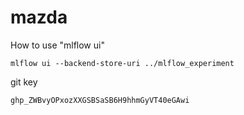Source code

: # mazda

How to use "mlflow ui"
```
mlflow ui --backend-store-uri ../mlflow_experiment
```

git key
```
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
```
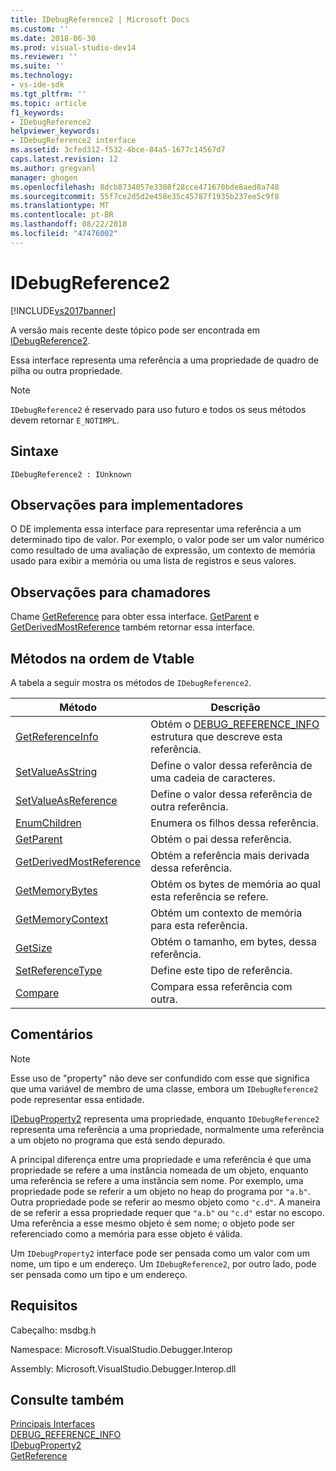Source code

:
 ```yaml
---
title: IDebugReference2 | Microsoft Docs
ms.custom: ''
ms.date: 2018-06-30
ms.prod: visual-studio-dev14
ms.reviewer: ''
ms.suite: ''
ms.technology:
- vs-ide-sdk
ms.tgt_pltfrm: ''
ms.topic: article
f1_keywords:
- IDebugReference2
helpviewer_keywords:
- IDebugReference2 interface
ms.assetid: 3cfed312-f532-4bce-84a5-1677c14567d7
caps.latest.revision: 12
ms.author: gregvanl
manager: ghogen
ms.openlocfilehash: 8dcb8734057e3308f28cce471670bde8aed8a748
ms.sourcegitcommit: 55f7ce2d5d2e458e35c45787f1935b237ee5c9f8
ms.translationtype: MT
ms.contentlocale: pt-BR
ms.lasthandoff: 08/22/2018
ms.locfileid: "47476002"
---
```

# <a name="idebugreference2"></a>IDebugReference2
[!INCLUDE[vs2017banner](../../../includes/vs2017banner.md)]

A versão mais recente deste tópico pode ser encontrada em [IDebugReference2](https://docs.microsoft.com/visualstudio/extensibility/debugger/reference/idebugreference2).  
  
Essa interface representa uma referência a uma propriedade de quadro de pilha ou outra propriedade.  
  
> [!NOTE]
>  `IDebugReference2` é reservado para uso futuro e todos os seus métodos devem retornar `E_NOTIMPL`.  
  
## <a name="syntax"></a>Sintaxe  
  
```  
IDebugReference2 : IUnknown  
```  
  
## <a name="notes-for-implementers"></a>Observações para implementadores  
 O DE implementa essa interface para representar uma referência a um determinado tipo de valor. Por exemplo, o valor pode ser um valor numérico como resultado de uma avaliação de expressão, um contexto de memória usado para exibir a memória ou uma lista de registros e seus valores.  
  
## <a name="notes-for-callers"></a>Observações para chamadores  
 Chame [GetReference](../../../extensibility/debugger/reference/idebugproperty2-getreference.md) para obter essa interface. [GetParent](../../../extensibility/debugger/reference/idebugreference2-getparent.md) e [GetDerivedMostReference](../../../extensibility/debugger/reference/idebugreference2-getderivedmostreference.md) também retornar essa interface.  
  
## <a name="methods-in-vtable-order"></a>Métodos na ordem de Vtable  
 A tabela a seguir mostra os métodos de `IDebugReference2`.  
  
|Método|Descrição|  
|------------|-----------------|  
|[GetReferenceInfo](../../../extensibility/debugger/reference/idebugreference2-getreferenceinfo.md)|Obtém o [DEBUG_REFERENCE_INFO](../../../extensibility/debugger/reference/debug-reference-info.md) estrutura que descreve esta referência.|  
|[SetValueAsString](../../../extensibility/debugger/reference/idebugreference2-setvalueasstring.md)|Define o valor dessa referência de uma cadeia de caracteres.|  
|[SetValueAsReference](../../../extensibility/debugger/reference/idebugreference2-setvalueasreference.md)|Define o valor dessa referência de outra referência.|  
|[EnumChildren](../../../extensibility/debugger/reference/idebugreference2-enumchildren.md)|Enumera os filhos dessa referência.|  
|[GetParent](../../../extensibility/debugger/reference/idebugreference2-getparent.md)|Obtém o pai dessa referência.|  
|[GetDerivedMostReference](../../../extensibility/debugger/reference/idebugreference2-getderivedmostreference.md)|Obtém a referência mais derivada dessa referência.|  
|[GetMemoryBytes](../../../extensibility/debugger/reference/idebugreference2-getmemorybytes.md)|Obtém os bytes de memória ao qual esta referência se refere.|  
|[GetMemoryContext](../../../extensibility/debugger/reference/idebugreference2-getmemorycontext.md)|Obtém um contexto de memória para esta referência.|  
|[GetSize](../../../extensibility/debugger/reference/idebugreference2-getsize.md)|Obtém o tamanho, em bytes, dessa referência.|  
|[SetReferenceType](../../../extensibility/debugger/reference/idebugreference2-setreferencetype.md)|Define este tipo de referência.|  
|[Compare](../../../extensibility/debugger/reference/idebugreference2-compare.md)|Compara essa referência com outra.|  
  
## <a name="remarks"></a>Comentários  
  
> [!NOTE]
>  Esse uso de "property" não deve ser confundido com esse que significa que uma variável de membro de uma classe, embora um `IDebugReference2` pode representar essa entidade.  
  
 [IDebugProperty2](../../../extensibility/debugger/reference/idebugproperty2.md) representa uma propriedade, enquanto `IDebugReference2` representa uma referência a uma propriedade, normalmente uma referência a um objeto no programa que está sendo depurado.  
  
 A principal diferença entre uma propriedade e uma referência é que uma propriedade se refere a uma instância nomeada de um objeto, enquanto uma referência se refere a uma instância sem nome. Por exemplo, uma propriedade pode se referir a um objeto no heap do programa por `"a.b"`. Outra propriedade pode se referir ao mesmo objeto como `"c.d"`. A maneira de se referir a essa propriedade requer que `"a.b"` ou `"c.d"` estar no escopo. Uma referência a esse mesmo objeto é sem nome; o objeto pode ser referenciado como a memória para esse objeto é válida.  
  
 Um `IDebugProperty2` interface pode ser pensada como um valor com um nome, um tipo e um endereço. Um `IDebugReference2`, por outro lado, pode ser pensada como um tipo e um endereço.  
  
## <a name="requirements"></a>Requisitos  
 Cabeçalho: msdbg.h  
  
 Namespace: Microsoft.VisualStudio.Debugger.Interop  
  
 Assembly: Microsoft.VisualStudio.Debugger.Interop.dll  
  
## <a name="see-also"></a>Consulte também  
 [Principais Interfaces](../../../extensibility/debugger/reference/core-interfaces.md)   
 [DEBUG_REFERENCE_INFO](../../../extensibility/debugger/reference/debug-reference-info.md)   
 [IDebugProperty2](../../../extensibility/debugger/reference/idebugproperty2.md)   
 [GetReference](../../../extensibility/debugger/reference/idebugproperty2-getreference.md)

■ ■ ■

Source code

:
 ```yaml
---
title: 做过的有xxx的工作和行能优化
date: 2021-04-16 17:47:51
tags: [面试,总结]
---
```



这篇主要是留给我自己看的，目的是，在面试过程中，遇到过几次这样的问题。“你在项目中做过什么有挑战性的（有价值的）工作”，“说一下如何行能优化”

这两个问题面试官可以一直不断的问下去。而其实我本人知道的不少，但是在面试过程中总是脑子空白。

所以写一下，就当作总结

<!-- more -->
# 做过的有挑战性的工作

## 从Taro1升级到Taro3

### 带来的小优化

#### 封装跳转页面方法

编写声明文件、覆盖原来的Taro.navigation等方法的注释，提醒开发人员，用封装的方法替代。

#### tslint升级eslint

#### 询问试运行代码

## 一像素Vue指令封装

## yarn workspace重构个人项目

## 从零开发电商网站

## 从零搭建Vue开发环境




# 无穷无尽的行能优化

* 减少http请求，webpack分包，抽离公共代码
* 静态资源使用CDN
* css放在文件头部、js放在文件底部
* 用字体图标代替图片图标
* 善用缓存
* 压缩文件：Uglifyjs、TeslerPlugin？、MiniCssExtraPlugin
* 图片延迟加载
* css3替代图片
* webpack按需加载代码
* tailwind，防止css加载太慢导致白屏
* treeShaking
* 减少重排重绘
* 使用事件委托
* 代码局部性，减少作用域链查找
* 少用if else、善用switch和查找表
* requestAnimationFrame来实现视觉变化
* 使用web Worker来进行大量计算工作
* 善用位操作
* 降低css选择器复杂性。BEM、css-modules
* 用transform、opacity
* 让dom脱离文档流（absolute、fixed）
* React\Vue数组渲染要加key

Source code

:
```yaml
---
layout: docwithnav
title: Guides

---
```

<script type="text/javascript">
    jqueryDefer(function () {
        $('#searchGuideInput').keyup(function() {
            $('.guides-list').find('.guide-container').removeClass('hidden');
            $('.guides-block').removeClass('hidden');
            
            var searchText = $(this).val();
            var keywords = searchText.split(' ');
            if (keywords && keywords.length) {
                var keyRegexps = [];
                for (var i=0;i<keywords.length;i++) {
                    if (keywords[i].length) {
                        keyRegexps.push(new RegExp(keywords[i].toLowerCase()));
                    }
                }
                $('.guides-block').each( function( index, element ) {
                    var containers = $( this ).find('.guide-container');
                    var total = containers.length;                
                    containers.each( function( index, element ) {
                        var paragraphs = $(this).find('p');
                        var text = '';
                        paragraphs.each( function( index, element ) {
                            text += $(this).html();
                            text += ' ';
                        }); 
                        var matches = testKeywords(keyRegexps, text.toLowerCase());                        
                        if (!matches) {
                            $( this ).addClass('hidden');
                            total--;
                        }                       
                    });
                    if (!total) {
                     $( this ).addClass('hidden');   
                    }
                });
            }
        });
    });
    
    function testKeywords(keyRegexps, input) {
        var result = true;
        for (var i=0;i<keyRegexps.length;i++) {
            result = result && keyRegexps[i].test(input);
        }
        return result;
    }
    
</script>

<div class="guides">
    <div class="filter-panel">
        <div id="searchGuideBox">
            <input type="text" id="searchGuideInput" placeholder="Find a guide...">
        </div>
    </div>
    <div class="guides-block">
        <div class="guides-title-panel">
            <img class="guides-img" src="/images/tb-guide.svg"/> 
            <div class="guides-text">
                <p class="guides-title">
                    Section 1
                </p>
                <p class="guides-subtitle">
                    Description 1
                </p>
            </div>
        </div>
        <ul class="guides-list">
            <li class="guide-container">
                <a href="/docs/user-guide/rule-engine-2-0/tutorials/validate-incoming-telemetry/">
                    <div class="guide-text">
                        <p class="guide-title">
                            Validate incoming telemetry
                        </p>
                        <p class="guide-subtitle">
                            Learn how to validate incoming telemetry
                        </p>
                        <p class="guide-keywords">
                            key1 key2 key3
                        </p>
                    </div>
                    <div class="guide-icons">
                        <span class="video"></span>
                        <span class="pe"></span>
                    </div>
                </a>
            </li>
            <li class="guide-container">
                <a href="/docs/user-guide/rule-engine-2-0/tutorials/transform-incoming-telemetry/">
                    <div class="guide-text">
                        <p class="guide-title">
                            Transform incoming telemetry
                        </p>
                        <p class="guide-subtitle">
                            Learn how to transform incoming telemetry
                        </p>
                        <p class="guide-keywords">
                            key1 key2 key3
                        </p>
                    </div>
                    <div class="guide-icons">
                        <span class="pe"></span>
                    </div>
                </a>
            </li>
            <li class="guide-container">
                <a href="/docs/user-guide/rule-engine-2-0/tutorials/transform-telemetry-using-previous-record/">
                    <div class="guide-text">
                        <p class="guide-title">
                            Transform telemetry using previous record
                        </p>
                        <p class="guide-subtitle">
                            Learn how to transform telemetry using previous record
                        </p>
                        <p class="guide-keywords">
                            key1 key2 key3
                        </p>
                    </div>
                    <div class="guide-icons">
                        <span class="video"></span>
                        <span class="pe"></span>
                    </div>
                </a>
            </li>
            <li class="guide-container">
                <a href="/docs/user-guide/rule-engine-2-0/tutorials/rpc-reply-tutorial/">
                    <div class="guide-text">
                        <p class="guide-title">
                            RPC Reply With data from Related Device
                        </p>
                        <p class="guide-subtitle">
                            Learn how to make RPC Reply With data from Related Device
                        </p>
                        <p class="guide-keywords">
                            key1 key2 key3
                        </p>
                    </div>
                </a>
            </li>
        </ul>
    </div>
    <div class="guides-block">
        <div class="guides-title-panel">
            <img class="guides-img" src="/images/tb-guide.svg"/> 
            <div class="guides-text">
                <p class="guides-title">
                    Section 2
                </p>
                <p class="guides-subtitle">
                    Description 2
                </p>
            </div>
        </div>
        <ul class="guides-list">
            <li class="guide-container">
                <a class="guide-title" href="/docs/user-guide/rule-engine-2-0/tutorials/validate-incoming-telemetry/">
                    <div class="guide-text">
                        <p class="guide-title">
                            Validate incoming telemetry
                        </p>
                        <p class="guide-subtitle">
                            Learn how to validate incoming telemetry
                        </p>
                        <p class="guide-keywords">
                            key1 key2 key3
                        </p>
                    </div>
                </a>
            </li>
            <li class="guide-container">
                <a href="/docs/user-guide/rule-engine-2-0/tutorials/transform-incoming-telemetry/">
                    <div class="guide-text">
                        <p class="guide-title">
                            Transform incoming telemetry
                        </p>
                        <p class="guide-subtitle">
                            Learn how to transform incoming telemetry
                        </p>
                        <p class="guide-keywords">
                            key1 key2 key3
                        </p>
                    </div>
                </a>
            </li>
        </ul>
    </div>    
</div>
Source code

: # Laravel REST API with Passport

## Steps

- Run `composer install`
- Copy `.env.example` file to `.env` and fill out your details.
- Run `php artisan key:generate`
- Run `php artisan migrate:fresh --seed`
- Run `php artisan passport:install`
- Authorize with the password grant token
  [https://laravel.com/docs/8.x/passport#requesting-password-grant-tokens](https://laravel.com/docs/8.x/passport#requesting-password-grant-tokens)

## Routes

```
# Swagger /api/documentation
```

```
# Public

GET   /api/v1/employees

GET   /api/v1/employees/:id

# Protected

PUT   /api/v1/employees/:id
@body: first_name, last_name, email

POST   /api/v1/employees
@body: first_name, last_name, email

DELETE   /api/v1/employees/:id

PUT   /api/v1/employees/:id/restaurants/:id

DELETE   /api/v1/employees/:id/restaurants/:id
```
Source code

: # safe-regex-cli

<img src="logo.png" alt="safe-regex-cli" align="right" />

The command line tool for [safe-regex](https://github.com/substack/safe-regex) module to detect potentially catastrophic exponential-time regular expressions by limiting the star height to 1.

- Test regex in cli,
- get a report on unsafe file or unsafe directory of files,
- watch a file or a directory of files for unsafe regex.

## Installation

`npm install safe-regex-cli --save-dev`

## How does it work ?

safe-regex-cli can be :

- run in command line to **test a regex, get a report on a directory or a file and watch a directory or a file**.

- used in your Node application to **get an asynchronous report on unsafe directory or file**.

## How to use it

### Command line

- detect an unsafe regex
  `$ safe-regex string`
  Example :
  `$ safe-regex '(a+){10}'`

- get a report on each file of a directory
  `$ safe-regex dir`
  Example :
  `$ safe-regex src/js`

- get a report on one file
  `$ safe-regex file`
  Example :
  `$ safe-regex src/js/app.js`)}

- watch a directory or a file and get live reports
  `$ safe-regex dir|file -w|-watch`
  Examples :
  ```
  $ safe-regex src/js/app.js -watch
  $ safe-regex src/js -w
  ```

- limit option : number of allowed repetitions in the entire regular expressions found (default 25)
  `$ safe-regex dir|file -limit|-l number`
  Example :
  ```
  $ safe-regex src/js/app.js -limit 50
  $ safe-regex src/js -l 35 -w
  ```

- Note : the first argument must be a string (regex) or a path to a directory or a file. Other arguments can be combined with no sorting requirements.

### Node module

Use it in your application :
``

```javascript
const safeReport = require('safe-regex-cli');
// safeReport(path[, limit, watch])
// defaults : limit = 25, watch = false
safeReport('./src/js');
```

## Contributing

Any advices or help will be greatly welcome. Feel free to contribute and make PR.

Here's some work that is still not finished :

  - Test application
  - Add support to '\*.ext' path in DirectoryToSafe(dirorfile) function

■ ■ ■

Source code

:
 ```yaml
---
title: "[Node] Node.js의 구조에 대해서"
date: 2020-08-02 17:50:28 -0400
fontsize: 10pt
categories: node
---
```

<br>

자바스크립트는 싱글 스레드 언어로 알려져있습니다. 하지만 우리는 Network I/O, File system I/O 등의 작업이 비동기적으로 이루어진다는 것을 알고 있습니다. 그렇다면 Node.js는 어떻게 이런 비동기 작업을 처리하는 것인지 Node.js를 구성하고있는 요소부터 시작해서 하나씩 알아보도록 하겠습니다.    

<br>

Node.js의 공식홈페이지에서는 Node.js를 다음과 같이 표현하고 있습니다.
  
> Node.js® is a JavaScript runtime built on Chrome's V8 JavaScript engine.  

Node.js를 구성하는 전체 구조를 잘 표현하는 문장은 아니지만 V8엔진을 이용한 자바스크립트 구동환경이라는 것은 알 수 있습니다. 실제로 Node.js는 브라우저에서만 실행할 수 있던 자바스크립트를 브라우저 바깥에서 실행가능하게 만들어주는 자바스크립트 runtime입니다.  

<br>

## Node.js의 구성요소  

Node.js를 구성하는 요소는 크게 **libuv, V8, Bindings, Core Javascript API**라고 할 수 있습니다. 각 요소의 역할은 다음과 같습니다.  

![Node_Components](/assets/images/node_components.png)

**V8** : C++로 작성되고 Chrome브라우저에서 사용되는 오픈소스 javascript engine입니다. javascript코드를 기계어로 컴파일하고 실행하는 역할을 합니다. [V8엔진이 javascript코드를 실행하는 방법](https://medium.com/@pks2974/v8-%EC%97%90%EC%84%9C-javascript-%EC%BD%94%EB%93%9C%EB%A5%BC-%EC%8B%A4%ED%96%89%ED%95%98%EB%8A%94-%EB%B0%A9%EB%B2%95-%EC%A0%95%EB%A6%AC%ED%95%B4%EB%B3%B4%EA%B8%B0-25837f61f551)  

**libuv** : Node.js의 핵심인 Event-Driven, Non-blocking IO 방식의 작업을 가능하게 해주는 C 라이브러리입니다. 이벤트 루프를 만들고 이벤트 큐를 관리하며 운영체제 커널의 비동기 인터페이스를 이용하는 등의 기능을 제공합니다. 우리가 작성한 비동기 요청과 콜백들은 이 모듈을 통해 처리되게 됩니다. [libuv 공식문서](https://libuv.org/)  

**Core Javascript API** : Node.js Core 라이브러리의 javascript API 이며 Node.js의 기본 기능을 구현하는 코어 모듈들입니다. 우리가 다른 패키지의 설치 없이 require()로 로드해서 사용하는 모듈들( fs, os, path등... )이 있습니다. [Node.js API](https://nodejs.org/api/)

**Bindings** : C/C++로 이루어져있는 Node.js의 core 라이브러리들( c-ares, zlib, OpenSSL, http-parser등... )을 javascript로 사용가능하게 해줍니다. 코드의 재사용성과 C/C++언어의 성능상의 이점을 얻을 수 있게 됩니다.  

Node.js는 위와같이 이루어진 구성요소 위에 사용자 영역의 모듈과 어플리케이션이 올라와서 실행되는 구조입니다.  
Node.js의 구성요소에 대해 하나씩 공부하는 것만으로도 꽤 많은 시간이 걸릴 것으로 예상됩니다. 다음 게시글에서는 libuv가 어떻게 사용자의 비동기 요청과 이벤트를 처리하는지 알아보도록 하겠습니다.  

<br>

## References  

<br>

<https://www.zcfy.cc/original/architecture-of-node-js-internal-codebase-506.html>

■ ■ ■

Only lines that include "application" belong in the answer; return them from the entries above.

- used in your Node application to **get an asynchronous report on unsafe directory or file**.
Use it in your application :
  - Test application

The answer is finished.